Halley Diary — October 2010
So here we are the final month of our winter. I will finish it how I started, by writing the diary.
It has been a great winter with so many good memories that it would be an injustice to name only a few. It is starting to dawn that our own little community will soon be flooded by an influx of people and the amount of work will increase. Some are looking forward to this but others as only to be expected are a little bit more uneasy.
October is generally a pretty unsettled month in weather terms and this year has been no exception. With just under half the days being so bad that outside work could not be achieved. This was highly frustrating for us as we had a list of jobs to try and complete before the first input of new people. It was even more frustrating for Tim, our vehicle operator. He has the unenviable task of snow management. Every time he dozed or groomed the snow it all blow back plus some. Tim did come up with an experimental idea of how to manage the snow but for some reason it didn’t work!!

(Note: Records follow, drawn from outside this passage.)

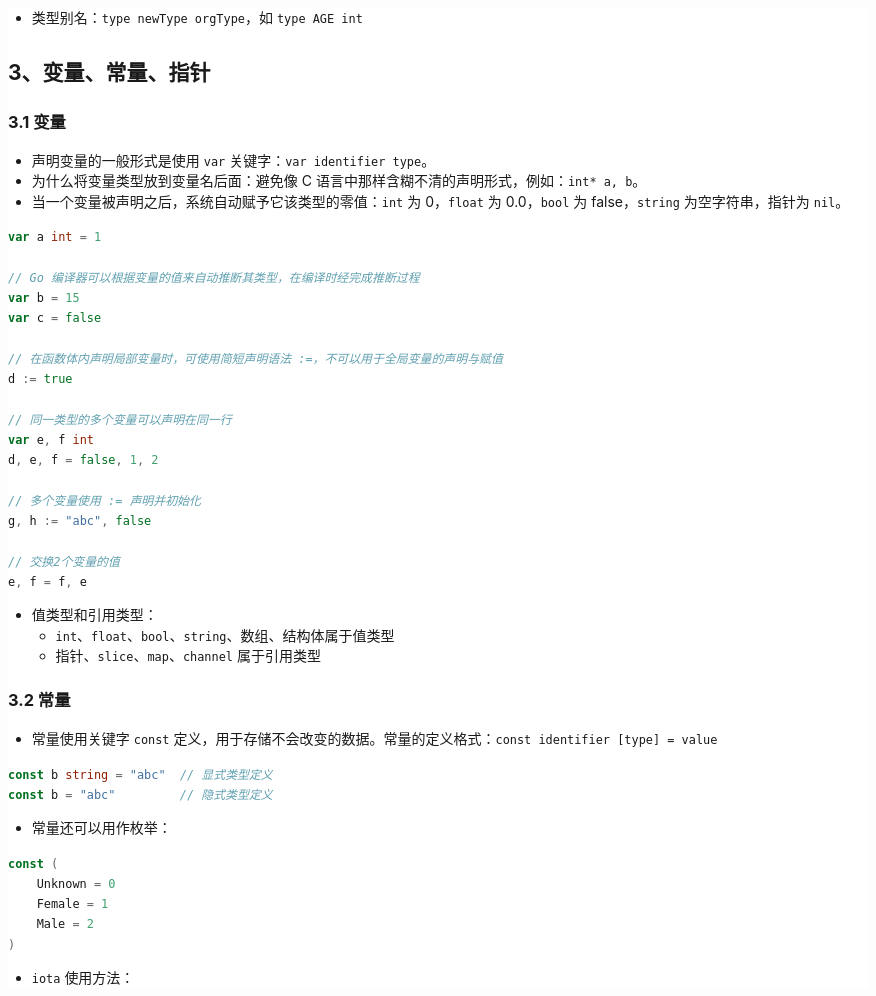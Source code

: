 - 类型别名：`type newType orgType`，如 `type AGE int`


## 3、变量、常量、指针
### 3.1 变量
- 声明变量的一般形式是使用 `var` 关键字：`var identifier type`。
- 为什么将变量类型放到变量名后面：避免像 C 语言中那样含糊不清的声明形式，例如：`int* a, b`。
- 当一个变量被声明之后，系统自动赋予它该类型的零值：`int` 为 0，`float` 为 0.0，`bool` 为 false，`string` 为空字符串，指针为 `nil`。

```go
var a int = 1

// Go 编译器可以根据变量的值来自动推断其类型，在编译时经完成推断过程
var b = 15
var c = false

// 在函数体内声明局部变量时，可使用简短声明语法 :=，不可以用于全局变量的声明与赋值
d := true

// 同一类型的多个变量可以声明在同一行
var e, f int
d, e, f = false, 1, 2

// 多个变量使用 := 声明并初始化
g, h := "abc", false

// 交换2个变量的值
e, f = f, e
```

- 值类型和引用类型：
    - `int`、`float`、`bool`、`string`、数组、结构体属于值类型
    - 指针、`slice`、`map`、`channel` 属于引用类型

### 3.2 常量
- 常量使用关键字 `const` 定义，用于存储不会改变的数据。常量的定义格式：`const identifier [type] = value`

```go
const b string = "abc"  // 显式类型定义
const b = "abc"         // 隐式类型定义
```

- 常量还可以用作枚举：

```go
const (
    Unknown = 0
    Female = 1
    Male = 2
)
```

- `iota` 使用方法：
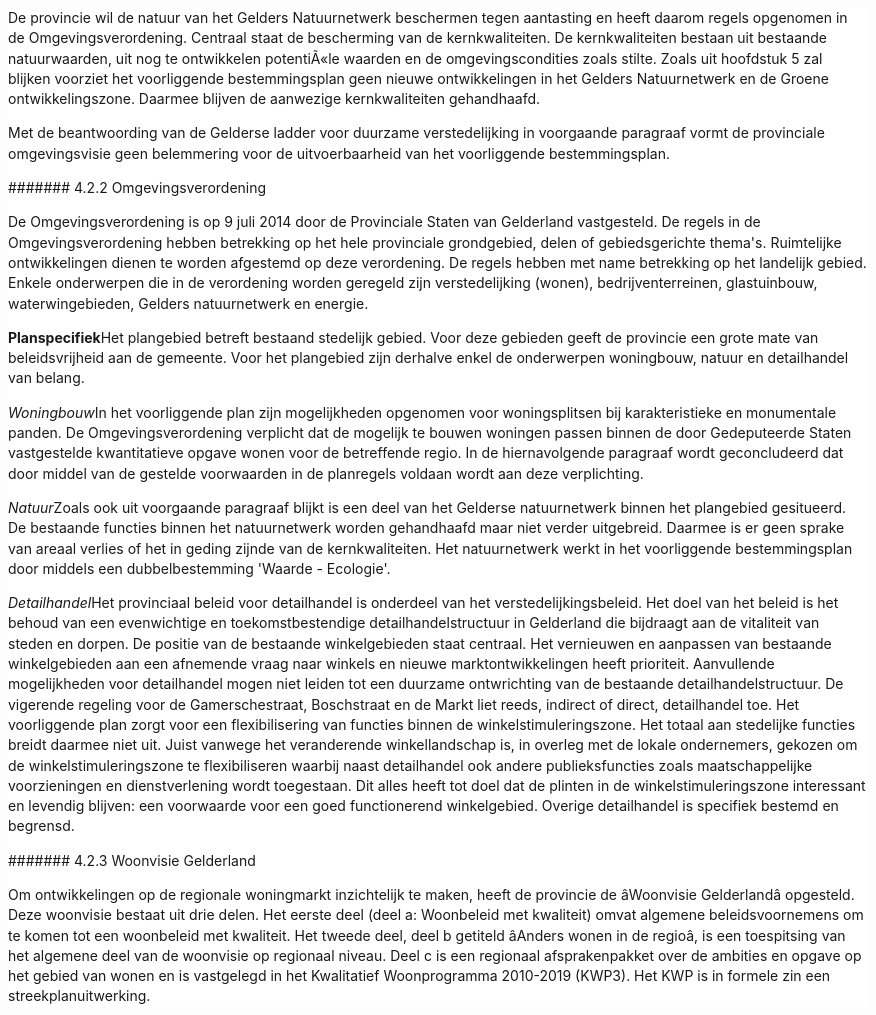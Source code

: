 De provincie wil de natuur van het Gelders Natuurnetwerk beschermen tegen aantasting en heeft daarom regels opgenomen in de Omgevingsverordening. Centraal staat de bescherming van de kernkwaliteiten. De kernkwaliteiten bestaan uit bestaande natuurwaarden, uit nog te ontwikkelen potentiÃ«le waarden en de omgevingscondities zoals stilte. Zoals uit hoofdstuk 5 zal blijken voorziet het voorliggende bestemmingsplan geen nieuwe ontwikkelingen in het Gelders Natuurnetwerk en de Groene ontwikkelingszone. Daarmee blijven de aanwezige kernkwaliteiten gehandhaafd.

Met de beantwoording van de Gelderse ladder voor duurzame verstedelijking in voorgaande paragraaf vormt de provinciale omgevingsvisie geen belemmering voor de uitvoerbaarheid van het voorliggende bestemmingsplan.

####### 4\.2\.2 Omgevingsverordening

De Omgevingsverordening is op 9 juli 2014 door de Provinciale Staten van Gelderland vastgesteld. De regels in de Omgevingsverordening hebben betrekking op het hele provinciale grondgebied, delen of gebiedsgerichte thema's. Ruimtelijke ontwikkelingen dienen te worden afgestemd op deze verordening. De regels hebben met name betrekking op het landelijk gebied. Enkele onderwerpen die in de verordening worden geregeld zijn verstedelijking (wonen), bedrijventerreinen, glastuinbouw, waterwingebieden, Gelders natuurnetwerk en energie.

**Planspecifiek**Het plangebied betreft bestaand stedelijk gebied. Voor deze gebieden geeft de provincie een grote mate van beleidsvrijheid aan de gemeente. Voor het plangebied zijn derhalve enkel de onderwerpen woningbouw, natuur en detailhandel van belang.

*Woningbouw*In het voorliggende plan zijn mogelijkheden opgenomen voor woningsplitsen bij karakteristieke en monumentale panden. De Omgevingsverordening verplicht dat de mogelijk te bouwen woningen passen binnen de door Gedeputeerde Staten vastgestelde kwantitatieve opgave wonen voor de betreffende regio. In de hiernavolgende paragraaf wordt geconcludeerd dat door middel van de gestelde voorwaarden in de planregels voldaan wordt aan deze verplichting.

*Natuur*Zoals ook uit voorgaande paragraaf blijkt is een deel van het Gelderse natuurnetwerk binnen het plangebied gesitueerd. De bestaande functies binnen het natuurnetwerk worden gehandhaafd maar niet verder uitgebreid. Daarmee is er geen sprake van areaal verlies of het in geding zijnde van de kernkwaliteiten. Het natuurnetwerk werkt in het voorliggende bestemmingsplan door middels een dubbelbestemming 'Waarde \- Ecologie'.

*Detailhandel*Het provinciaal beleid voor detailhandel is onderdeel van het verstedelijkingsbeleid. Het doel van het beleid is het behoud van een evenwichtige en toekomstbestendige detailhandelstructuur in Gelderland die bijdraagt aan de vitaliteit van steden en dorpen. De positie van de bestaande winkelgebieden staat centraal. Het vernieuwen en aanpassen van bestaande winkelgebieden aan een afnemende vraag naar winkels en nieuwe marktontwikkelingen heeft prioriteit. Aanvullende mogelijkheden voor detailhandel mogen niet leiden tot een duurzame ontwrichting van de bestaande detailhandelstructuur. De vigerende regeling voor de Gamerschestraat, Boschstraat en de Markt liet reeds, indirect of direct, detailhandel toe. Het voorliggende plan zorgt voor een flexibilisering van functies binnen de winkelstimuleringszone. Het totaal aan stedelijke functies breidt daarmee niet uit. Juist vanwege het veranderende winkellandschap is, in overleg met de lokale ondernemers, gekozen om de winkelstimuleringszone te flexibiliseren waarbij naast detailhandel ook andere publieksfuncties zoals maatschappelijke voorzieningen en dienstverlening wordt toegestaan. Dit alles heeft tot doel dat de plinten in de winkelstimuleringszone interessant en levendig blijven: een voorwaarde voor een goed functionerend winkelgebied. Overige detailhandel is specifiek bestemd en begrensd.

####### 4\.2\.3 Woonvisie Gelderland

Om ontwikkelingen op de regionale woningmarkt inzichtelijk te maken, heeft de provincie de âWoonvisie Gelderlandâ opgesteld. Deze woonvisie bestaat uit drie delen. Het eerste deel (deel a: Woonbeleid met kwaliteit) omvat algemene beleidsvoornemens om te komen tot een woonbeleid met kwaliteit. Het tweede deel, deel b getiteld âAnders wonen in de regioâ, is een toespitsing van het algemene deel van de woonvisie op regionaal niveau. Deel c is een regionaal afsprakenpakket over de ambities en opgave op het gebied van wonen en is vastgelegd in het Kwalitatief Woonprogramma 2010\-2019 (KWP3\). Het KWP is in formele zin een streekplanuitwerking.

This year we have had nearly two metres of snow accumulation, very high for Halley. This has meant we are constantly battling to keep things on the surface.
Even with that hanging over our heads the morale on station was high. Winter trips were still ongoing with Sledge India and Sledge Juliet. Sledge India (Matt Hooper and Ian Sisson) had an eventful trip out. After spending two dingle days out at the Hinge Zone (this is where the ice shelf meets the continent proper) the weather turned. They had to lie up for 9 days in a pyramid tent in wind speeds of up to 50 knots. We tried to keep their spirits up in our daily radio communications and they eventually got back, needing showers and a change of clothes! This delayed Sledge Juliet (Ant Dubber and Tim Gee) but they eventually got out and again the weather wasn’t playing nice. They had to make do with day trips to local tourist sites! They got down to Windy Bay to see the Emperor Penguin colony about 20km away from station. They also got trips to the Rumples and Hinge Zone.
Ed McGough our winter field assistant also celebrated his birthday, notably late due to the fact he was also stuck with Sledge India. Mike the Doc in usual Halley fashion made a cake for the occasion. As Ed’s birthday was the last of our winter it was another reminder that it was coming to an end but that didn’t dampen the celebrations.
It wasn’t all jollies and fun, we had serious schedules to meet. Jack was busy de-wintering the huge vehicle fleet that play an important role in Halley’s development. The weather didn’t help with this either. The Garage doors cannot be opened in wind speeds in excess of 15knots or vehicles that have been de-iced will fill up with snow again!
Tim was busy pulling our winter containers/cabooses and sledge line forward and back up onto the snow surface. We also had to relay the Skiway ready for the first of the incoming flights. This involved putting in a 1km drum line in a perfectly straight line with spaces of 60m. Then flag a runway apron. All this had to be GPS’ed and sent to the various air groups that use Halley during the summer. Once this was done Halley International Airport was open for passengers.
Tech services were busy warming generators to start our two summer buildings, the Drewry and Piggott. Each building needs to be cleared of snow and warmed with heaters for a few days, then their generators are ready to be fired. The Piggott is used for the main construction office for Halley VI and the Drewry is an accommodation building. Once the heating and genny’s are ready the electrics and plumbing can be started. Each building needs to be drained completely before winter so that pipes don’t bust from frozen water.
The science continues afoot with Rich now getting increasingly busy with the Dobson and other weather observations. He also has to supply weather reports to any incoming aircraft. The daily balloon launches got earlier as we change to GMT -3 in prep for the summer. This means Rich has to release the balloon around 0730 as compared to 1030 during winter.
The evening sky is amazing around this time of year as the sun gets low in the sky. These are the sights that stay with you long after the sun has risen permanently for the summer, until the next lucky people begin their journey into an Antarctic winter and the sun heads away.
As October came to a close the weather again went bad and it would be a while before we saw anyone!! When would they arrive? No worries as it gave us time for another and final BBQ, the only way to close out the winter.